At that time Apple had just dropped its suit against Amazon in the United States for its use of the term “Appstore”, saying in a statement that “with more than 900,000 apps and 50 billion downloads, customers know where they can purchase their favourite apps”,2 suggesting that the Apple App Store’s success had made the proceedings unnecessary.
Meanwhile, back in Australia, (where Apple also owns the trade mark “APPSTORE”3 ), Apple has been fighting a long, and so far very unrewarding, fight to obtain registration of the word trade mark “APP STORE”.
After filing its application for the mark on 18 July 2008 and receiving an examiner’s decision with which it did not agree, Apple requested a hearing. At the hearing, the registrar’s delegate rejected the application in its entirety based on s 41(6) (as it then was). To add insult to injury the registrar’s decision has effectively been upheld on an appeal to the Federal Court, although it must be pointed out that “although styled an ‘appeal’, this proceeding involves the exercise of the original jurisdiction of the Court”.4
The case was heard at the end of 2013 and Yates, J reserved his decision, handing it down on 3 December 2014.

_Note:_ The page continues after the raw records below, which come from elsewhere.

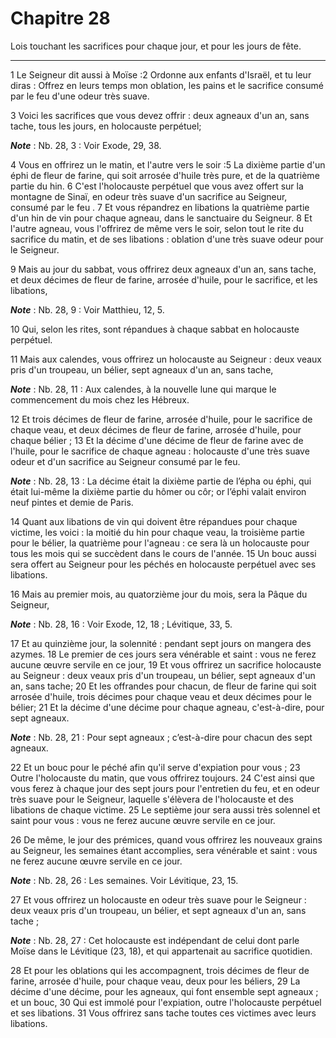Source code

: # Chapitre 28

Lois touchant les sacrifices pour chaque jour, et pour les jours de fête.

***

1 Le Seigneur dit aussi à Moïse :2 Ordonne aux enfants d'Israël, et tu leur diras : Offrez en leurs temps mon oblation, les pains et le sacrifice consumé par le feu d'une odeur très suave.


3 Voici les sacrifices que vous devez offrir : deux agneaux d'un an, sans tache, tous les jours, en holocauste perpétuel;

***Note*** :  Nb. 28, 3 : Voir Exode, 29, 38.

4 Vous en offrirez un le matin, et l'autre vers le soir :5 La dixième partie d'un éphi de fleur de farine, qui soit arrosée d'huile très pure, et de la quatrième partie du hin. 6 C'est l'holocauste perpétuel que vous avez offert sur la montagne de Sinaï, en odeur très suave d'un sacrifice au Seigneur, consumé par le feu . 7 Et vous répandrez en libations la quatrième partie d'un hin de vin pour chaque agneau, dans le sanctuaire du Seigneur. 8 Et l'autre agneau, vous l'offrirez de même vers le soir, selon tout le rite du sacrifice du matin, et de ses libations : oblation d'une très suave odeur pour le Seigneur.


9 Mais au jour du sabbat, vous offrirez deux agneaux d'un an, sans tache, et deux décimes de fleur de farine, arrosée d'huile, pour le sacrifice, et les libations,

***Note*** :  Nb. 28, 9 : Voir Matthieu, 12, 5.

10 Qui, selon les rites, sont répandues à chaque sabbat en holocauste perpétuel.


11 Mais aux calendes, vous offrirez un holocauste au Seigneur : deux veaux pris d'un troupeau, un bélier, sept agneaux d'un an, sans tache,

***Note*** :  Nb. 28, 11 : Aux calendes, à la nouvelle lune qui marque le commencement du mois chez les Hébreux.

12 Et trois décimes de fleur de farine, arrosée d'huile, pour le sacrifice de chaque veau, et deux décimes de fleur de farine, arrosée d'huile, pour chaque bélier ; 13 Et la décime d'une décime de fleur de farine avec de l'huile, pour le sacrifice de chaque agneau : holocauste d'une très suave odeur et d'un sacrifice au Seigneur consumé par le feu.

***Note*** :  Nb. 28, 13 : La décime était la dixième partie de l’épha ou éphi, qui était lui-même la dixième partie du hômer ou côr; or l’éphi valait environ neuf pintes et demie de Paris.

14 Quant aux libations de vin qui doivent être répandues pour chaque victime, les voici : la moitié du hin pour chaque veau, la troisième partie pour le bélier, la quatrième pour l'agneau : ce sera là un holocauste pour tous les mois qui se succèdent dans le cours de l'année. 15 Un bouc aussi sera offert au Seigneur pour les péchés en holocauste perpétuel avec ses libations.


16 Mais au premier mois, au quatorzième jour du mois, sera la Pâque du Seigneur,

***Note*** :  Nb. 28, 16 : Voir Exode, 12, 18 ; Lévitique, 33, 5.

17 Et au quinzième jour, la solennité : pendant sept jours on mangera des azymes. 18 Le premier de ces jours sera vénérable et saint : vous ne ferez aucune œuvre servile en ce jour, 19 Et vous offrirez un sacrifice holocauste au Seigneur : deux veaux pris d'un troupeau, un bélier, sept agneaux d'un an, sans tache; 20 Et les offrandes pour chacun, de fleur de farine qui soit arrosée d'huile, trois décimes pour chaque veau et deux décimes pour le bélier; 21 Et la décime d'une décime pour chaque agneau, c'est-à-dire, pour sept agneaux.

***Note*** :  Nb. 28, 21 : Pour sept agneaux ; c’est-à-dire pour chacun des sept agneaux.

22 Et un bouc pour le péché afin qu'il serve d'expiation pour vous ; 23 Outre l'holocauste du matin, que vous offrirez toujours. 24 C'est ainsi que vous ferez à chaque jour des sept jours pour l'entretien du feu, et en odeur très suave pour le Seigneur, laquelle s'élèvera de l'holocauste et des libations de chaque victime. 25 Le septième jour sera aussi très solennel et saint pour vous : vous ne ferez aucune œuvre servile en ce jour.


26 De même, le jour des prémices, quand vous offrirez les nouveaux grains au Seigneur, les semaines étant accomplies, sera vénérable et saint : vous ne ferez aucune œuvre servile en ce jour.

***Note*** :  Nb. 28, 26 : Les semaines. Voir Lévitique, 23, 15.

27 Et vous offrirez un holocauste en odeur très suave pour le Seigneur : deux veaux pris d'un troupeau, un bélier, et sept agneaux d'un an, sans tache ;

***Note*** :  Nb. 28, 27 : Cet holocauste est indépendant de celui dont parle Moïse dans le Lévitique (23, 18), et qui appartenait au sacrifice quotidien.

28 Et pour les oblations qui les accompagnent, trois décimes de fleur de farine, arrosée d'huile, pour chaque veau, deux pour les béliers, 29 La décime d'une décime, pour les agneaux, qui font ensemble sept agneaux ; et un bouc, 30 Qui est immolé pour l'expiation, outre l'holocauste perpétuel et ses libations. 31 Vous offrirez sans tache toutes ces victimes avec leurs libations.

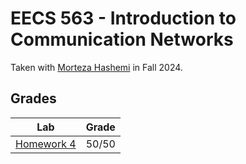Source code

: # EECS 563 - Introduction to Communication Networks

Taken with [Morteza Hashemi](https://web.archive.org/web/https://hashemi.ku.edu/) in Fall 2024.

## Grades

| Lab                    | Grade |
| ---------------------- | ----- |
| [Homework 4](/HW4.pdf) | 50/50 |

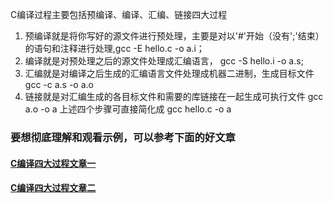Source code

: 
C编译过程主要包括预编译、编译、汇编、链接四大过程
1. 预编译就是将你写好的源文件进行预处理，主要是对以'#'开始（没有';'结束）的语句和注释进行处理,gcc -E hello.c -o a.i；
2. 编译就是对预处理之后的源文件处理成汇编语言， gcc -S hello.i -o a.s;
3. 汇编就是对编译之后生成的汇编语言文件处理成机器二进制，生成目标文件 gcc -c a.s -o a.o
4. 链接就是对汇编生成的各目标文件和需要的库链接在一起生成可执行文件 gcc a.o -o a
上述四个步骤可直接简化成 gcc hello.c -o a

### 要想彻底理解和观看示例，可以参考下面的好文章
#### [C编译四大过程文章一](https://www.cnblogs.com/ggjucheng/archive/2011/12/14/2287738.html)
#### [C编译四大过程文章二](https://www.cnblogs.com/CarpenterLee/p/5994681.html)
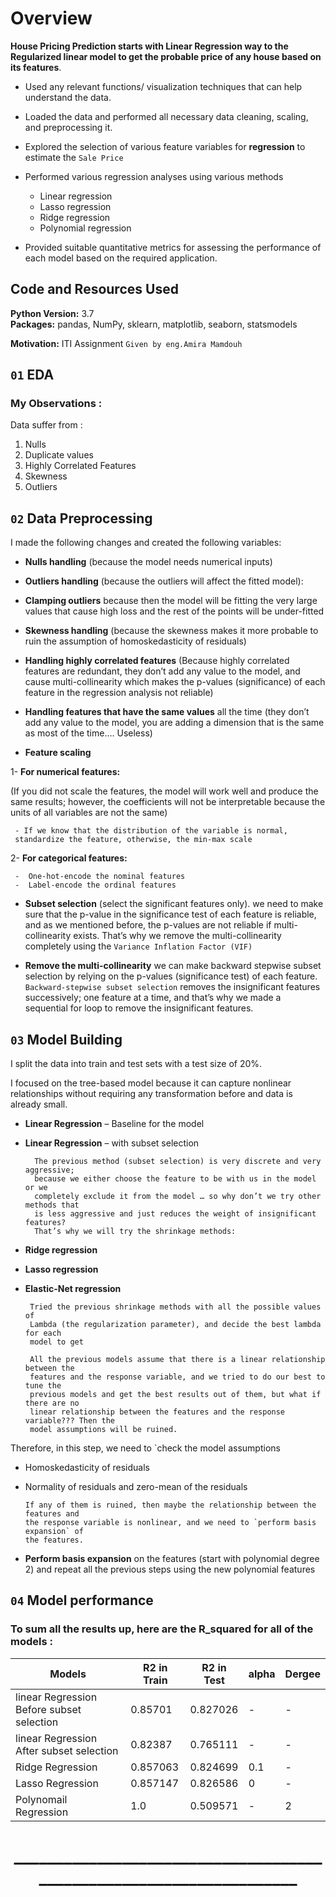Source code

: # Overview 
**House Pricing Prediction starts with Linear Regression way to the Regularized linear model to get the probable price of any house based on its features**.


- Used any relevant functions/ visualization techniques that can help understand the data.
- Loaded the data and performed all necessary data cleaning, scaling, and preprocessing it.
- Explored the selection of various feature variables for **regression** to estimate the `Sale Price`
- Performed various regression analyses using various methods 
	-   Linear regression 
	-   Lasso regression 
	-   Ridge regression 
	-   Polynomial regression
	
- Provided suitable quantitative metrics for assessing the performance of each model based on the required application.

## Code and Resources Used 

**Python Version:** 3.7  
**Packages:** pandas, NumPy, sklearn, matplotlib, seaborn, statsmodels  

**Motivation:** ITI Assignment `Given by eng.Amira Mamdouh`

## `01` EDA
### **My Observations :**
Data suffer from  : 
 1. Nulls
 2. Duplicate values
 3. Highly Correlated Features
 4. Skewness
 5. Outliers 


## `02` Data Preprocessing
I made the following changes and created the following variables:

- **Nulls handling** (because the model needs numerical inputs)

- **Outliers handling** (because the outliers will affect the fitted model):

- **Clamping outliers** because then the model will be fitting the
very large values that cause high loss and the rest of the points will be
under-fitted

- **Skewness handling** (because the skewness makes it more probable to ruin the
assumption of homoskedasticity of residuals)

- **Handling highly correlated features**
(Because highly correlated features are redundant, they don’t add any value to
the model, and cause multi-collinearity which makes the p-values (significance)
of each feature in the regression analysis not reliable)

- **Handling features that have the same values** all the time (they don’t add any
value to the model, you are adding a dimension that is the same as most of the
time…. Useless)

- **Feature scaling**

 1-  **For numerical features:**
 
 (If you did not scale the features, the model will work well and produce
 the same results; however, the coefficients will not be interpretable
 because the units of all variables are not the same)
 
     - If we know that the distribution of the variable is normal,
     standardize the feature, otherwise, the min-max scale
 
 2- **For categorical features:**
 
     -  One-hot-encode the nominal features
     -  Label-encode the ordinal features    

- **Subset selection** (select the significant features only). we need to make sure that the p-value in the significance test of each feature is reliable, and as we mentioned before, the p-values are not reliable if multi-collinearity exists. That’s why we remove the multi-collinearity completely using the `Variance Inflation Factor (VIF)`

-  **Remove the multi-collinearity** we can make backward stepwise subset selection by relying on the p-values (significance test) of each feature.<br> 
`Backward-stepwise subset selection` removes the insignificant features successively; one feature at a time, and that’s why we made a sequential for loop to remove the insignificant features.

## `03` Model Building 

I split the data into train and test sets with a test size of 20%.   

I focused on the tree-based model because it can capture nonlinear relationships without requiring any transformation before and data is already small.  


*	**Linear Regression** – Baseline for the model
*	**Linear Regression** – with subset selection 

          The previous method (subset selection) is very discrete and very aggressive;
          because we either choose the feature to be with us in the model or we
          completely exclude it from the model … so why don’t we try other methods that
          is less aggressive and just reduces the weight of insignificant features? 
          That’s why we will try the shrinkage methods:

*	**Ridge regression**
*	**Lasso regression**
*	**Elastic-Net regression**
 
 
         Tried the previous shrinkage methods with all the possible values of
         Lambda (the regularization parameter), and decide the best lambda for each
         model to get
         
         All the previous models assume that there is a linear relationship between the
         features and the response variable, and we tried to do our best to tune the
         previous models and get the best results out of them, but what if there are no
         linear relationship between the features and the response variable??? Then the
         model assumptions will be ruined.

Therefore, in this step, we need to `check the model assumptions
- Homoskedasticity of residuals
- Normality of residuals and zero-mean of the residuals

      If any of them is ruined, then maybe the relationship between the features and       
      the response variable is nonlinear, and we need to `perform basis expansion` of        
      the features.

- **Perform basis expansion** on the features (start with polynomial degree 2) and
repeat all the previous steps using the new polynomial features

## `04` Model performance

### To sum all the results up, here are the R_squared for all of the models :
<center>


|       Models          | R2 in Train  |R2 in Test  | alpha     | Dergee |
|-------------------    |-------        |-------  |-------    |-------    
| linear Regression Before subset selection    | 0.85701   |  0.827026           |   -       | -|
| linear Regression After subset selection         | 0.82387   |  0.765111   | - |     -|                  
| Ridge Regression      	| 0.857063   |  0.824699	| 0.1   	|   -   |
| Lasso Regression      	| 0.857147   |  0.826586  	|   0   	|   -   |
| Polynomail Regression      	| 1.0   |  0.509571 	|   -   	|   2   |
# ____________________________________________________________________



</center>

THE OLD S 41(6) OF TRADE MARKS ACT (CTH)
This section (which appears in a redrafted form as s 41(3) post the Raising the Bar reforms), provides a get out of jail free card to applicants who are able to show that their (or their predecessors in title) extensive use of the mark before the filing date has served to transform a mark which was not to any extent inherently adapted to distinguish the applicant’s goods and services into something which actually does distinguish those goods and services from those of other traders.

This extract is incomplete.